EXERCISE DIRECTIONS. So that the copy matches the original, write out every entry exactly.

INPUT MATERIAL.
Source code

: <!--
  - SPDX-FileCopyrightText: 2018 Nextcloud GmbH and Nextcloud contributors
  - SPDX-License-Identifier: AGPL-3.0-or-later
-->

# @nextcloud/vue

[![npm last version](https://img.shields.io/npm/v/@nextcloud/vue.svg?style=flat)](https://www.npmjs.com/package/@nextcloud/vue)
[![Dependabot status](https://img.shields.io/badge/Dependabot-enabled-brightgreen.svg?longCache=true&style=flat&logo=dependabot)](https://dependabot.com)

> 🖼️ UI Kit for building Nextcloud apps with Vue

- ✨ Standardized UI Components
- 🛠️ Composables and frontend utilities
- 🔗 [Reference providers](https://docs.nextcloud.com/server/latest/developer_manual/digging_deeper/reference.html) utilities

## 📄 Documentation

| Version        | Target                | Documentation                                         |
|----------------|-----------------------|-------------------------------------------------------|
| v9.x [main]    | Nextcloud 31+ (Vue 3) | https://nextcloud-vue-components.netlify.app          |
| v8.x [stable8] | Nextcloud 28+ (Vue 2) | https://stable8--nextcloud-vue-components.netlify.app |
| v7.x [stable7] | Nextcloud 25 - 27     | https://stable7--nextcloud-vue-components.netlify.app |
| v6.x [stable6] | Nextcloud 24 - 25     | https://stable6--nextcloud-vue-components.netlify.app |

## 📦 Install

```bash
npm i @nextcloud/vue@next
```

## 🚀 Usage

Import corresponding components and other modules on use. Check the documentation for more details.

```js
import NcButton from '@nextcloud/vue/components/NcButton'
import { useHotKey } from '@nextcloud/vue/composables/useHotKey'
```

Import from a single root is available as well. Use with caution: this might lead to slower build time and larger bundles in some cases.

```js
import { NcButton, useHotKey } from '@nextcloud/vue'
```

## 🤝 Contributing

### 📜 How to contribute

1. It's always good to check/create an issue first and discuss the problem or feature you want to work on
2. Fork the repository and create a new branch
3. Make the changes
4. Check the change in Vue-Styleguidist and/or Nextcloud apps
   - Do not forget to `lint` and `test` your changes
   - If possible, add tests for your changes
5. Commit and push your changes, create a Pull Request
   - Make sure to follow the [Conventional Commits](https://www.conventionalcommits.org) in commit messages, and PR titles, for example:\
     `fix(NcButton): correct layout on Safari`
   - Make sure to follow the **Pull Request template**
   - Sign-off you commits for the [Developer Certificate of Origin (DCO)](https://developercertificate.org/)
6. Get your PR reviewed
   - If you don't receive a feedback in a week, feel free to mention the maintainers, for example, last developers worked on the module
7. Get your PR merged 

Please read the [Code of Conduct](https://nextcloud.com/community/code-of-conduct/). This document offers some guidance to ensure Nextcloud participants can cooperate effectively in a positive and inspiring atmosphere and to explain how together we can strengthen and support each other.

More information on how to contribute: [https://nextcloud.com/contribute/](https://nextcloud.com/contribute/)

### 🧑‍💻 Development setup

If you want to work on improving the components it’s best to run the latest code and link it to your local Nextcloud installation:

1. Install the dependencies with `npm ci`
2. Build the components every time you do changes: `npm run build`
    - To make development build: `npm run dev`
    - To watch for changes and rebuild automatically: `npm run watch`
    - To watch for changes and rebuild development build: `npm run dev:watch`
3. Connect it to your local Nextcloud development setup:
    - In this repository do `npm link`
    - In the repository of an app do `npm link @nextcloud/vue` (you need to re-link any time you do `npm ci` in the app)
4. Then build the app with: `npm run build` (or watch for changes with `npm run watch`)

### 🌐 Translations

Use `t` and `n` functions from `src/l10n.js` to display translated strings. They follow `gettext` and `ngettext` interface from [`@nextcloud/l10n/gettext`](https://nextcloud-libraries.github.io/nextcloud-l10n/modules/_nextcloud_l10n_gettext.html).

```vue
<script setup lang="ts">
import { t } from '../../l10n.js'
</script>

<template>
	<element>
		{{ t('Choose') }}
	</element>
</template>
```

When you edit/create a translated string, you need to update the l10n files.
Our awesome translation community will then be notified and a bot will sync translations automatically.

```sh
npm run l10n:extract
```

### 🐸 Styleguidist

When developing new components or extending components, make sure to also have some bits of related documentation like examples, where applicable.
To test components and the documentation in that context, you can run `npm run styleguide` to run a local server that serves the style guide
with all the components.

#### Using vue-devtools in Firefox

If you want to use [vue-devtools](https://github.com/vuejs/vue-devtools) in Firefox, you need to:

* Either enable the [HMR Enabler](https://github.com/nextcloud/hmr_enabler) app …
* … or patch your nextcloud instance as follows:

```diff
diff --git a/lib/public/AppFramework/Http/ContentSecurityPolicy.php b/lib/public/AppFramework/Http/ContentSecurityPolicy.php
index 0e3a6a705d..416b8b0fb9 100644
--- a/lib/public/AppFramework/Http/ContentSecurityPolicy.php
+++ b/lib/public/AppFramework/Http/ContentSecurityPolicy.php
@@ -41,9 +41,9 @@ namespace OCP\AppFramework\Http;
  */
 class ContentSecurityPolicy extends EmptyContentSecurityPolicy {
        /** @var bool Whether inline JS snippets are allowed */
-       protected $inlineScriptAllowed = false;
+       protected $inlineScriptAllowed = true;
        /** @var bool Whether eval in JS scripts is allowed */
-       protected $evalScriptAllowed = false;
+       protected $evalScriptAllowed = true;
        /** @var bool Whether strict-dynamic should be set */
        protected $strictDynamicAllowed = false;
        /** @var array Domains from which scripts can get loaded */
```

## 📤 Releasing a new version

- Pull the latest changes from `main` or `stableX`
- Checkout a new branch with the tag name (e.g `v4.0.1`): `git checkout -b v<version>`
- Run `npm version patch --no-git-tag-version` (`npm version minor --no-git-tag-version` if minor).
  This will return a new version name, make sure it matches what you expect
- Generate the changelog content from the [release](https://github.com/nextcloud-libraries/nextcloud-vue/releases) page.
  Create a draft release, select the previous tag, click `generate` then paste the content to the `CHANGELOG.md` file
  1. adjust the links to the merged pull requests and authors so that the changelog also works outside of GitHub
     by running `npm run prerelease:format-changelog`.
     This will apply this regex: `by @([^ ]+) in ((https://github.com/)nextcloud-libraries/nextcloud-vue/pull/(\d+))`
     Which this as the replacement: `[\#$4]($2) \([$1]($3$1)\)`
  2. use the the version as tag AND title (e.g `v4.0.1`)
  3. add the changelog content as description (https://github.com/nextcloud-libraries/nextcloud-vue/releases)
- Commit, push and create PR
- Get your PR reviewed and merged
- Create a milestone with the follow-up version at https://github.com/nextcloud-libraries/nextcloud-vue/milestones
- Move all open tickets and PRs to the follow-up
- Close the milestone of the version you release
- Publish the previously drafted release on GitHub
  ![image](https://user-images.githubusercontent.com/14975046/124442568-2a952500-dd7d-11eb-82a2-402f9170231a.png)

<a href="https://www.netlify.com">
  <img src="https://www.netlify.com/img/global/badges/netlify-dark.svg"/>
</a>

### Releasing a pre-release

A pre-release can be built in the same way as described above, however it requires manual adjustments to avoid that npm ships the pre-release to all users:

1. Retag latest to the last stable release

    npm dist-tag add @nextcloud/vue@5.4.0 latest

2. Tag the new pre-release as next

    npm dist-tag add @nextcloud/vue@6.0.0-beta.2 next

REPLY.
Source code

: <!--
  - SPDX-FileCopyrightText: 2018 Nextcloud GmbH and Nextcloud contributors
  - SPDX-License-Identifier: AGPL-3.0-or-later
-->

# @nextcloud/vue

[![npm last version](https://img.shields.io/npm/v/@nextcloud/vue.svg?style=flat)](https://www.npmjs.com/package/@nextcloud/vue)
[![Dependabot status](https://img.shields.io/badge/Dependabot-enabled-brightgreen.svg?longCache=true&style=flat&logo=dependabot)](https://dependabot.com)

> 🖼️ UI Kit for building Nextcloud apps with Vue

- ✨ Standardized UI Components
- 🛠️ Composables and frontend utilities
- 🔗 [Reference providers](https://docs.nextcloud.com/server/latest/developer_manual/digging_deeper/reference.html) utilities

## 📄 Documentation

| Version        | Target                | Documentation                                         |
|----------------|-----------------------|-------------------------------------------------------|
| v9.x [main]    | Nextcloud 31+ (Vue 3) | https://nextcloud-vue-components.netlify.app          |
| v8.x [stable8] | Nextcloud 28+ (Vue 2) | https://stable8--nextcloud-vue-components.netlify.app |
| v7.x [stable7] | Nextcloud 25 - 27     | https://stable7--nextcloud-vue-components.netlify.app |
| v6.x [stable6] | Nextcloud 24 - 25     | https://stable6--nextcloud-vue-components.netlify.app |

## 📦 Install

```bash
npm i @nextcloud/vue@next
```

## 🚀 Usage

Import corresponding components and other modules on use. Check the documentation for more details.

```js
import NcButton from '@nextcloud/vue/components/NcButton'
import { useHotKey } from '@nextcloud/vue/composables/useHotKey'
```

Import from a single root is available as well. Use with caution: this might lead to slower build time and larger bundles in some cases.

```js
import { NcButton, useHotKey } from '@nextcloud/vue'
```

## 🤝 Contributing

### 📜 How to contribute

1. It's always good to check/create an issue first and discuss the problem or feature you want to work on
2. Fork the repository and create a new branch
3. Make the changes
4. Check the change in Vue-Styleguidist and/or Nextcloud apps
   - Do not forget to `lint` and `test` your changes
   - If possible, add tests for your changes
5. Commit and push your changes, create a Pull Request
   - Make sure to follow the [Conventional Commits](https://www.conventionalcommits.org) in commit messages, and PR titles, for example:\
     `fix(NcButton): correct layout on Safari`
   - Make sure to follow the **Pull Request template**
   - Sign-off you commits for the [Developer Certificate of Origin (DCO)](https://developercertificate.org/)
6. Get your PR reviewed
   - If you don't receive a feedback in a week, feel free to mention the maintainers, for example, last developers worked on the module
7. Get your PR merged 

Please read the [Code of Conduct](https://nextcloud.com/community/code-of-conduct/). This document offers some guidance to ensure Nextcloud participants can cooperate effectively in a positive and inspiring atmosphere and to explain how together we can strengthen and support each other.

More information on how to contribute: [https://nextcloud.com/contribute/](https://nextcloud.com/contribute/)

### 🧑‍💻 Development setup

If you want to work on improving the components it’s best to run the latest code and link it to your local Nextcloud installation:

1. Install the dependencies with `npm ci`
2. Build the components every time you do changes: `npm run build`
    - To make development build: `npm run dev`
    - To watch for changes and rebuild automatically: `npm run watch`
    - To watch for changes and rebuild development build: `npm run dev:watch`
3. Connect it to your local Nextcloud development setup:
    - In this repository do `npm link`
    - In the repository of an app do `npm link @nextcloud/vue` (you need to re-link any time you do `npm ci` in the app)
4. Then build the app with: `npm run build` (or watch for changes with `npm run watch`)

### 🌐 Translations

Use `t` and `n` functions from `src/l10n.js` to display translated strings. They follow `gettext` and `ngettext` interface from [`@nextcloud/l10n/gettext`](https://nextcloud-libraries.github.io/nextcloud-l10n/modules/_nextcloud_l10n_gettext.html).

```vue
<script setup lang="ts">
import { t } from '../../l10n.js'
</script>

<template>
	<element>
		{{ t('Choose') }}
	</element>
</template>
```

When you edit/create a translated string, you need to update the l10n files.
Our awesome translation community will then be notified and a bot will sync translations automatically.

```sh
npm run l10n:extract
```

### 🐸 Styleguidist

When developing new components or extending components, make sure to also have some bits of related documentation like examples, where applicable.
To test components and the documentation in that context, you can run `npm run styleguide` to run a local server that serves the style guide
with all the components.

#### Using vue-devtools in Firefox

If you want to use [vue-devtools](https://github.com/vuejs/vue-devtools) in Firefox, you need to:

* Either enable the [HMR Enabler](https://github.com/nextcloud/hmr_enabler) app …
* … or patch your nextcloud instance as follows:

```diff
diff --git a/lib/public/AppFramework/Http/ContentSecurityPolicy.php b/lib/public/AppFramework/Http/ContentSecurityPolicy.php
index 0e3a6a705d..416b8b0fb9 100644
--- a/lib/public/AppFramework/Http/ContentSecurityPolicy.php
+++ b/lib/public/AppFramework/Http/ContentSecurityPolicy.php
@@ -41,9 +41,9 @@ namespace OCP\AppFramework\Http;
  */
 class ContentSecurityPolicy extends EmptyContentSecurityPolicy {
        /** @var bool Whether inline JS snippets are allowed */
-       protected $inlineScriptAllowed = false;
+       protected $inlineScriptAllowed = true;
        /** @var bool Whether eval in JS scripts is allowed */
-       protected $evalScriptAllowed = false;
+       protected $evalScriptAllowed = true;
        /** @var bool Whether strict-dynamic should be set */
        protected $strictDynamicAllowed = false;
        /** @var array Domains from which scripts can get loaded */
```

## 📤 Releasing a new version

- Pull the latest changes from `main` or `stableX`
- Checkout a new branch with the tag name (e.g `v4.0.1`): `git checkout -b v<version>`
- Run `npm version patch --no-git-tag-version` (`npm version minor --no-git-tag-version` if minor).
  This will return a new version name, make sure it matches what you expect
- Generate the changelog content from the [release](https://github.com/nextcloud-libraries/nextcloud-vue/releases) page.
  Create a draft release, select the previous tag, click `generate` then paste the content to the `CHANGELOG.md` file
  1. adjust the links to the merged pull requests and authors so that the changelog also works outside of GitHub
     by running `npm run prerelease:format-changelog`.
     This will apply this regex: `by @([^ ]+) in ((https://github.com/)nextcloud-libraries/nextcloud-vue/pull/(\d+))`
     Which this as the replacement: `[\#$4]($2) \([$1]($3$1)\)`
  2. use the the version as tag AND title (e.g `v4.0.1`)
  3. add the changelog content as description (https://github.com/nextcloud-libraries/nextcloud-vue/releases)
- Commit, push and create PR
- Get your PR reviewed and merged
- Create a milestone with the follow-up version at https://github.com/nextcloud-libraries/nextcloud-vue/milestones
- Move all open tickets and PRs to the follow-up
- Close the milestone of the version you release
- Publish the previously drafted release on GitHub
  ![image](https://user-images.githubusercontent.com/14975046/124442568-2a952500-dd7d-11eb-82a2-402f9170231a.png)

<a href="https://www.netlify.com">
  <img src="https://www.netlify.com/img/global/badges/netlify-dark.svg"/>
</a>

### Releasing a pre-release

A pre-release can be built in the same way as described above, however it requires manual adjustments to avoid that npm ships the pre-release to all users:

1. Retag latest to the last stable release

    npm dist-tag add @nextcloud/vue@5.4.0 latest

2. Tag the new pre-release as next

    npm dist-tag add @nextcloud/vue@6.0.0-beta.2 next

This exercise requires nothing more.